Philip Carl Salzman’s post about President Obama’s statement on the 30th anniversary of the seizure of the U.S. embassy in Tehran suggests that the president is dangerously naïve about the Iranian regime’s aims. Salzman observes that
On the basis of a study of thousands of Iranian statements over most of revolutionary Iran’s existence, a book I coauthored, What Makes Tehran Tick: Islamist Ideology and Hegemonic Interests, provides evidence to support Salzman about the central role of ideological aims for Tehran and its pursuit of hegemonic interests.

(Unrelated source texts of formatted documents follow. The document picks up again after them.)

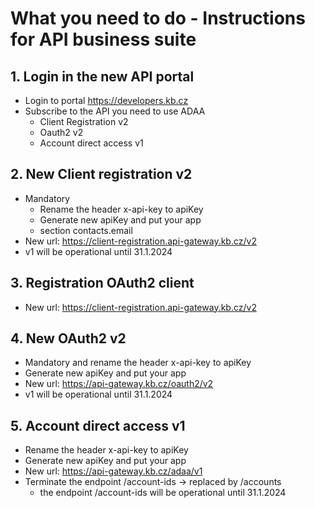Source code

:# What you **need to do**  - Instructions for API business suite

## 1. Login in the new API portal

- Login to portal <https://developers.kb.cz>
- Subscribe to the API you need to use ADAA
  - Client Registration v2
  - Oauth2 v2
  - Account direct access v1

## 2. New Client registration v2

- Mandatory
  - Rename the header x-api-key to apiKey
  - Generate new apiKey and put your app
  - section contacts.email
- New url: <https://client-registration.api-gateway.kb.cz/v2>
- v1 will be operational until 31.1.2024

## 3. Registration OAuth2 client

- New url: <https://client-registration.api-gateway.kb.cz/v2>

## 4. New OAuth2 v2

- Mandatory and rename the header x-api-key to apiKey
- Generate new apiKey and put your app
- New url: <https://api-gateway.kb.cz/oauth2/v2>
- v1 will be operational until 31.1.2024

## 5. Account direct access v1

- Rename the header x-api-key to apiKey
- Generate new apiKey and put your app
- New url: <https://api-gateway.kb.cz/adaa/v1>
- Terminate the endpoint /account-ids → replaced by /accounts
  - the endpoint /account-ids will be operational until 31.1.2024
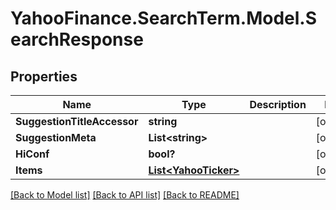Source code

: # YahooFinance.SearchTerm.Model.SearchResponse
## Properties

Name | Type | Description | Notes
------------ | ------------- | ------------- | -------------
**SuggestionTitleAccessor** | **string** |  | [optional] 
**SuggestionMeta** | **List&lt;string&gt;** |  | [optional] 
**HiConf** | **bool?** |  | [optional] 
**Items** | [**List&lt;YahooTicker&gt;**](YahooTicker.md) |  | [optional] 

[[Back to Model list]](../README.md#documentation-for-models) [[Back to API list]](../README.md#documentation-for-api-endpoints) [[Back to README]](../README.md)

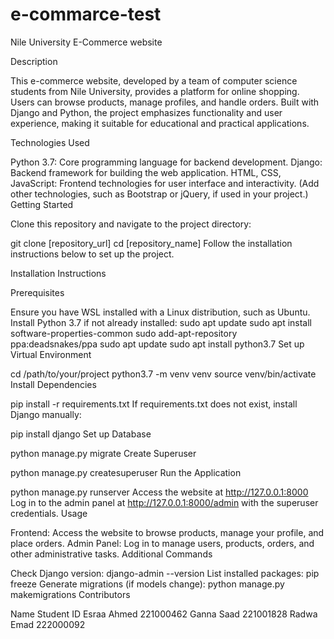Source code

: # e-commarce-test
Nile University E-Commerce website

Description

This e-commerce website, developed by a team of computer science students from Nile University, provides a platform for online shopping. Users can browse products, manage profiles, and handle orders. Built with Django and Python, the project emphasizes functionality and user experience, making it suitable for educational and practical applications.

Technologies Used

Python 3.7: Core programming language for backend development.
Django: Backend framework for building the web application.
HTML, CSS, JavaScript: Frontend technologies for user interface and interactivity.
(Add other technologies, such as Bootstrap or jQuery, if used in your project.)
Getting Started

Clone this repository and navigate to the project directory:

git clone [repository_url]
cd [repository_name]
Follow the installation instructions below to set up the project.

Installation Instructions

Prerequisites

Ensure you have WSL installed with a Linux distribution, such as Ubuntu.
Install Python 3.7 if not already installed:
sudo apt update
sudo apt install software-properties-common
sudo add-apt-repository ppa:deadsnakes/ppa
sudo apt update
sudo apt install python3.7
Set up Virtual Environment

cd /path/to/your/project
python3.7 -m venv venv
source venv/bin/activate
Install Dependencies

pip install -r requirements.txt
If requirements.txt does not exist, install Django manually:

pip install django
Set up Database

python manage.py migrate
Create Superuser

python manage.py createsuperuser
Run the Application

python manage.py runserver
Access the website at http://127.0.0.1:8000
Log in to the admin panel at http://127.0.0.1:8000/admin with the superuser credentials.
Usage

Frontend: Access the website to browse products, manage your profile, and place orders.
Admin Panel: Log in to manage users, products, orders, and other administrative tasks.
Additional Commands

Check Django version: django-admin --version
List installed packages: pip freeze
Generate migrations (if models change): python manage.py makemigrations
Contributors

Name	Student ID
Esraa Ahmed	221000462
Ganna Saad	221001828
Radwa Emad	222000092
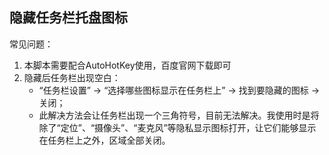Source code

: 隐藏任务栏托盘图标
---
常见问题：  
1. 本脚本需要配合AutoHotKey使用，百度官网下载即可
2. 隐藏后任务栏出现空白：
   * “任务栏设置” -> “选择哪些图标显示在任务栏上” -> 找到要隐藏的图标 -> 关闭；
   * 此解决方法会让任务栏出现一个三角符号，目前无法解决。我使用时是将除了“定位”、“摄像头”、“麦克风”等隐私显示图标打开，让它们能够显示在任务栏上之外，区域全部关闭。
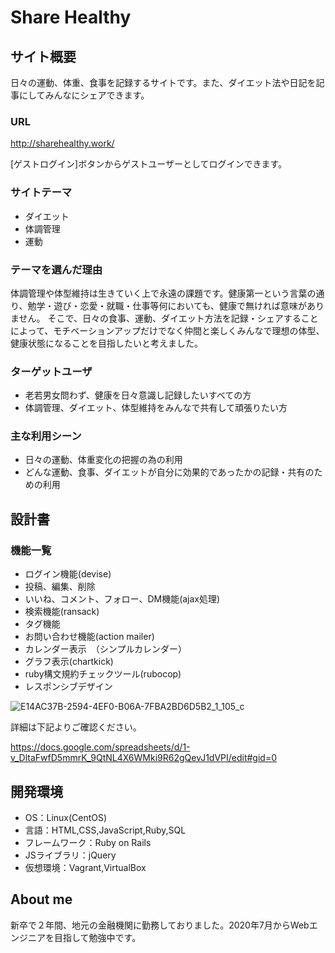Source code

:# Share Healthy


## サイト概要
日々の運動、体重、食事を記録するサイトです。また、ダイエット法や日記を記事にしてみんなにシェアできます。

### URL
http://sharehealthy.work/

[ゲストログイン]ボタンからゲストユーザーとしてログインできます。

### サイトテーマ
- ダイエット
- 体調管理
- 運動

### テーマを選んだ理由
体調管理や体型維持は生きていく上で永遠の課題です。健康第一という言葉の通り、勉学・遊び・恋愛・就職・仕事等何においても、健康で無ければ意味がありません。
そこで、日々の食事、運動、ダイエット方法を記録・シェアすることによって、モチベーションアップだけでなく仲間と楽しくみんなで理想の体型、健康状態になることを目指したいと考えました。

### ターゲットユーザ
- 老若男女問わず、健康を日々意識し記録したいすべての方
- 体調管理、ダイエット、体型維持をみんなで共有して頑張りたい方

### 主な利用シーン
- 日々の運動、体重変化の把握の為の利用
- どんな運動、食事、ダイエットが自分に効果的であったかの記録・共有のための利用

## 設計書

### 機能一覧
- ログイン機能(devise)
- 投稿、編集、削除　
- いいね、コメント、フォロー、DM機能(ajax処理)
- 検索機能(ransack)
- タグ機能
- お問い合わせ機能(action mailer)
- カレンダー表示　（シンプルカレンダー）
- グラフ表示(chartkick)
- ruby構文規約チェックツール(rubocop)
- レスポンシブデザイン

![E14AC37B-2594-4EF0-B06A-7FBA2BD6D5B2_1_105_c](https://user-images.githubusercontent.com/67674103/98458678-a4691480-21d6-11eb-8fb0-c39f761e8700.jpeg)

詳細は下記よりご確認ください。


https://docs.google.com/spreadsheets/d/1-v_DltaFwfD5mmrK_9QtNL4X6WMki9R62gQevJ1dVPI/edit#gid=0

## 開発環境
- OS：Linux(CentOS)
- 言語：HTML,CSS,JavaScript,Ruby,SQL
- フレームワーク：Ruby on Rails
- JSライブラリ：jQuery
- 仮想環境：Vagrant,VirtualBox

## About me

新卒で２年間、地元の金融機関に勤務しておりました。2020年7月からWebエンジニアを目指して勉強中です。
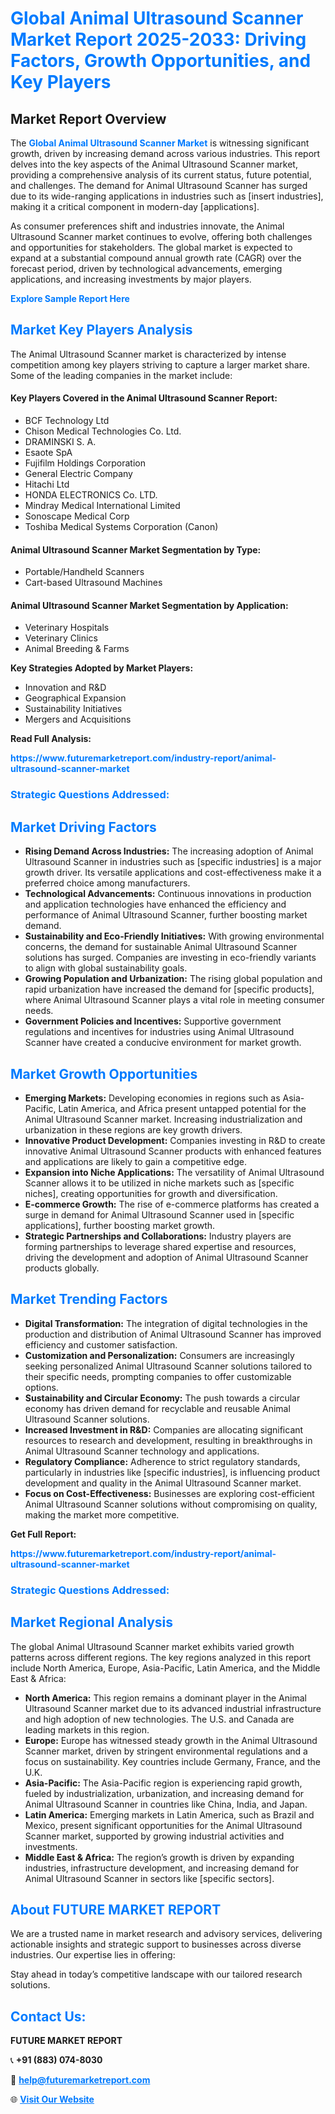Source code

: <h1 style="color: #007BFF;">Global Animal Ultrasound Scanner Market Report 2025-2033: Driving Factors, Growth Opportunities, and Key Players</h1>

<section id="overview">
<h2>Market Report Overview</h2>
<p>The <a href="https://www.futuremarketreport.com/industry-report/animal-ultrasound-scanner-market" style="color: #007BFF; text-decoration: none;"><strong>Global Animal Ultrasound Scanner Market</strong></a> is witnessing significant growth, driven by increasing demand across various industries. This report delves into the key aspects of the Animal Ultrasound Scanner market, providing a comprehensive analysis of its current status, future potential, and challenges. The demand for Animal Ultrasound Scanner has surged due to its wide-ranging applications in industries such as [insert industries], making it a critical component in modern-day [applications].</p>
<p>As consumer preferences shift and industries innovate, the Animal Ultrasound Scanner market continues to evolve, offering both challenges and opportunities for stakeholders. The global market is expected to expand at a substantial compound annual growth rate (CAGR) over the forecast period, driven by technological advancements, emerging applications, and increasing investments by major players.</p>
</section>

<section id="overview">
<p><a href="https://www.futuremarketreport.com/request-sample/reportId=87864" style="color: #007BFF; text-decoration: none;"><strong>Explore Sample Report Here</strong></a></p>
</section>

<section id="key-players">
<h2 style="color: #007BFF;">Market Key Players Analysis</h2>
<p>The Animal Ultrasound Scanner market is characterized by intense competition among key players striving to capture a larger market share. Some of the leading companies in the market include:</p>
<h4>Key Players Covered in the Animal Ultrasound Scanner Report:</h4>
<ul><li>BCF Technology Ltd</li><li>Chison Medical Technologies Co. Ltd.</li><li>DRAMINSKI S. A.</li><li>Esaote SpA</li><li>Fujifilm Holdings Corporation</li><li>General Electric Company</li><li>Hitachi Ltd</li><li>HONDA ELECTRONICS Co. LTD.</li><li>Mindray Medical International Limited</li><li>Sonoscape Medical Corp</li><li>Toshiba Medical Systems Corporation (Canon)</li></ul>
<h4>Animal Ultrasound Scanner Market Segmentation by Type:</h4>
<ul><li>Portable/Handheld Scanners</li><li>Cart-based Ultrasound Machines</li></ul>

<h4>Animal Ultrasound Scanner Market Segmentation by Application:</h4>
<ul><li>Veterinary Hospitals</li><li>Veterinary Clinics</li><li>Animal Breeding &amp; Farms</li></ul>
<p><strong>Key Strategies Adopted by Market Players:</strong></p>
<ul>
<li>Innovation and R&D</li>
<li>Geographical Expansion</li>
<li>Sustainability Initiatives</li>
<li>Mergers and Acquisitions</li>
</ul>
</section>

<section>
<p><strong>Read Full Analysis: </strong></p><a href="https://www.futuremarketreport.com/industry-report/animal-ultrasound-scanner-market" style="color: #007BFF; text-decoration: none;"><strong>https://www.futuremarketreport.com/industry-report/animal-ultrasound-scanner-market</strong></a>
<h3 style="color: #007BFF;">Strategic Questions Addressed:</h3>
</section>

<section id="driving-factors">
<h2 style="color: #007BFF;">Market Driving Factors</h2>
<ul>
<li><strong>Rising Demand Across Industries:</strong> The increasing adoption of Animal Ultrasound Scanner in industries such as [specific industries] is a major growth driver. Its versatile applications and cost-effectiveness make it a preferred choice among manufacturers.</li>
<li><strong>Technological Advancements:</strong> Continuous innovations in production and application technologies have enhanced the efficiency and performance of Animal Ultrasound Scanner, further boosting market demand.</li>
<li><strong>Sustainability and Eco-Friendly Initiatives:</strong> With growing environmental concerns, the demand for sustainable Animal Ultrasound Scanner solutions has surged. Companies are investing in eco-friendly variants to align with global sustainability goals.</li>
<li><strong>Growing Population and Urbanization:</strong> The rising global population and rapid urbanization have increased the demand for [specific products], where Animal Ultrasound Scanner plays a vital role in meeting consumer needs.</li>
<li><strong>Government Policies and Incentives:</strong> Supportive government regulations and incentives for industries using Animal Ultrasound Scanner have created a conducive environment for market growth.</li>
</ul>
</section>

<section id="growth-opportunities">
<h2 style="color: #007BFF;">Market Growth Opportunities</h2>
<ul>
<li><strong>Emerging Markets:</strong> Developing economies in regions such as Asia-Pacific, Latin America, and Africa present untapped potential for the Animal Ultrasound Scanner market. Increasing industrialization and urbanization in these regions are key growth drivers.</li>
<li><strong>Innovative Product Development:</strong> Companies investing in R&D to create innovative Animal Ultrasound Scanner products with enhanced features and applications are likely to gain a competitive edge.</li>
<li><strong>Expansion into Niche Applications:</strong> The versatility of Animal Ultrasound Scanner allows it to be utilized in niche markets such as [specific niches], creating opportunities for growth and diversification.</li>
<li><strong>E-commerce Growth:</strong> The rise of e-commerce platforms has created a surge in demand for Animal Ultrasound Scanner used in [specific applications], further boosting market growth.</li>
<li><strong>Strategic Partnerships and Collaborations:</strong> Industry players are forming partnerships to leverage shared expertise and resources, driving the development and adoption of Animal Ultrasound Scanner products globally.</li>
</ul>
</section>

<section id="trending-factors">
<h2 style="color: #007BFF;">Market Trending Factors</h2>
<ul>
<li><strong>Digital Transformation:</strong> The integration of digital technologies in the production and distribution of Animal Ultrasound Scanner has improved efficiency and customer satisfaction.</li>
<li><strong>Customization and Personalization:</strong> Consumers are increasingly seeking personalized Animal Ultrasound Scanner solutions tailored to their specific needs, prompting companies to offer customizable options.</li>
<li><strong>Sustainability and Circular Economy:</strong> The push towards a circular economy has driven demand for recyclable and reusable Animal Ultrasound Scanner solutions.</li>
<li><strong>Increased Investment in R&D:</strong> Companies are allocating significant resources to research and development, resulting in breakthroughs in Animal Ultrasound Scanner technology and applications.</li>
<li><strong>Regulatory Compliance:</strong> Adherence to strict regulatory standards, particularly in industries like [specific industries], is influencing product development and quality in the Animal Ultrasound Scanner market.</li>
<li><strong>Focus on Cost-Effectiveness:</strong> Businesses are exploring cost-efficient Animal Ultrasound Scanner solutions without compromising on quality, making the market more competitive.</li>
</ul>
</section>

<section>
<p><strong>Get Full Report: </strong></p><a href="https://www.futuremarketreport.com/industry-report/animal-ultrasound-scanner-market" style="color: #007BFF; text-decoration: none;"><strong>https://www.futuremarketreport.com/industry-report/animal-ultrasound-scanner-market</strong></a>
<h3 style="color: #007BFF;">Strategic Questions Addressed:</h3>
</section>


<section id="regional-analysis">
<h2 style="color: #007BFF;">Market Regional Analysis</h2>
<p>The global Animal Ultrasound Scanner market exhibits varied growth patterns across different regions. The key regions analyzed in this report include North America, Europe, Asia-Pacific, Latin America, and the Middle East & Africa:</p>
<ul>
<li><strong>North America:</strong> This region remains a dominant player in the Animal Ultrasound Scanner market due to its advanced industrial infrastructure and high adoption of new technologies. The U.S. and Canada are leading markets in this region.</li>
<li><strong>Europe:</strong> Europe has witnessed steady growth in the Animal Ultrasound Scanner market, driven by stringent environmental regulations and a focus on sustainability. Key countries include Germany, France, and the U.K.</li>
<li><strong>Asia-Pacific:</strong> The Asia-Pacific region is experiencing rapid growth, fueled by industrialization, urbanization, and increasing demand for Animal Ultrasound Scanner in countries like China, India, and Japan.</li>
<li><strong>Latin America:</strong> Emerging markets in Latin America, such as Brazil and Mexico, present significant opportunities for the Animal Ultrasound Scanner market, supported by growing industrial activities and investments.</li>
<li><strong>Middle East & Africa:</strong> The region’s growth is driven by expanding industries, infrastructure development, and increasing demand for Animal Ultrasound Scanner in sectors like [specific sectors].</li>
</ul>
</section>

<footer>
<h2 style="color: #007BFF;">About FUTURE MARKET REPORT</h2>
<p>We are a trusted name in market research and advisory services, delivering actionable insights and strategic support to businesses across diverse industries. Our expertise lies in offering:</p>

<p>Stay ahead in today’s competitive landscape with our tailored research solutions.</p>

<h2 style="color: #007BFF;">Contact Us:</h2>
<p><strong>FUTURE MARKET REPORT</strong></p>
<p>📞 <strong>+91 (883) 074-8030</strong></p>
<p>📧 <strong><a href="mailto:help@futuremarketreport.com" style="color: #007BFF;">help@futuremarketreport.com</a></strong></p>
<p>🌐 <strong><a href="https://www.futuremarketreport.com/" style="color: #007BFF;">Visit Our Website</a></strong></p>
</footer>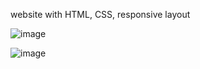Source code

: website with HTML, CSS, responsive layout


![image](https://github.com/LeticiaBHB/Html-CSS-animaisselvagem/assets/124852398/3ecff9f4-d84f-4998-8c1a-98bc7fd07be9)

![image](https://github.com/LeticiaBHB/Html-CSS-animaisselvagem/assets/124852398/44e93940-960a-4b31-9319-da9321b30be5)
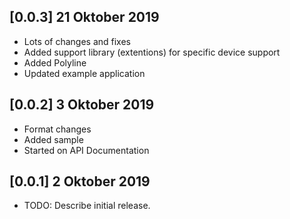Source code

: ## [0.0.3] 21 Oktober 2019
* Lots of changes and fixes
* Added support library (extentions) for specific device support
* Added Polyline
* Updated example application

## [0.0.2] 3 Oktober 2019

* Format changes
* Added sample
* Started on API Documentation

## [0.0.1] 2 Oktober 2019

* TODO: Describe initial release.



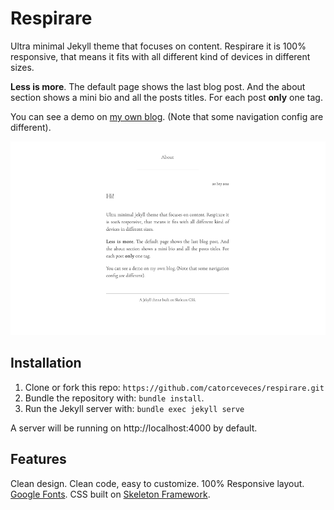 # Respirare

Ultra minimal Jekyll theme that focuses on content. Respirare it is 100% responsive, that means it fits with all different kind of devices in different sizes.

**Less is more**. The default page shows the last blog post. And the about section shows a mini bio and all the posts titles. For each post **only**  one tag.

You can see a demo on [my own blog](http://catorceveces.github.io). (Note that some navigation config are different).

<p align=“center”>
  <img width="620" height="310" src="https://github.com/catorceveces/respirare/blob/main/default-screenshot.png">
</p>

## Installation

1. Clone or fork this repo: `https://github.com/catorceveces/respirare.git`
2. Bundle the repository with: `bundle install`.
3. Run the Jekyll server with: `bundle exec jekyll serve`

A server will be running on http://localhost:4000 by default.

## Features

Clean design.
Clean code, easy to customize.
100% Responsive layout.
[Google Fonts](https://fonts.google.com).
CSS built on [Skeleton Framework](http://getskeleton.com).
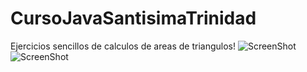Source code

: # CursoJavaSantisimaTrinidad
Ejercicios sencillos de calculos de areas de triangulos!
![ScreenShot](https://i.imgur.com/j6MwBrB.png)<br/>
![ScreenShot](https://i.imgur.com/mOy9mM3.png)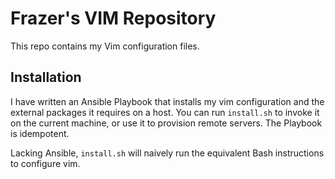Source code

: # Frazer's VIM Repository

This repo contains my Vim configuration files. 


## Installation

I have written an Ansible Playbook that installs my vim configuration and the external packages it requires on a host. You can run `install.sh` to invoke it on the current machine, or use it to provision remote servers. The Playbook is idempotent.

Lacking Ansible, `install.sh` will naively run the equivalent Bash instructions to configure vim.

We conclude that ideology is a driving force in the Iranian regime’s decision making and makes American-style carrot-and-stick diplomacy unlikely to succeed. The nature of the regime in Tehran is important because it explains why the Iranian leadership perpetually seeks to confront Israel and the United States despite deterrent threats from both and offers to cooperate from Washington. Threats and promises have little effect on a regime whose leaders perceive the very existence of those two nations as a danger to continuation of their theocratic regime. Our study finds that the Islamic Republic perceives itself as engaged in two struggles: one for leadership of the Islamic world and the other a clash of civilizations with Western values of democratization, secularization, and globalization as embodied by Israel and the United States.
In addition to considering Israel as part of the West and thus a regime threat, quest for leadership in the Islamic world may be responsible for vitriolic rhetoric toward the Jewish State. There is no historical reason why Persians should engage in antagonistic behavior toward Jews, such as President Ahmadinejad’s appointment of a leading holocaust denier as deputy culture minister for media affairs in the Iranian cabinet. And because of the perceived ideological confrontation with the West, it is not surprising that Supreme Leader Ali Khamenei spoke so harshly about the United States in a speech in which he characterized as “arrogant” the American attitude toward nuclear talks.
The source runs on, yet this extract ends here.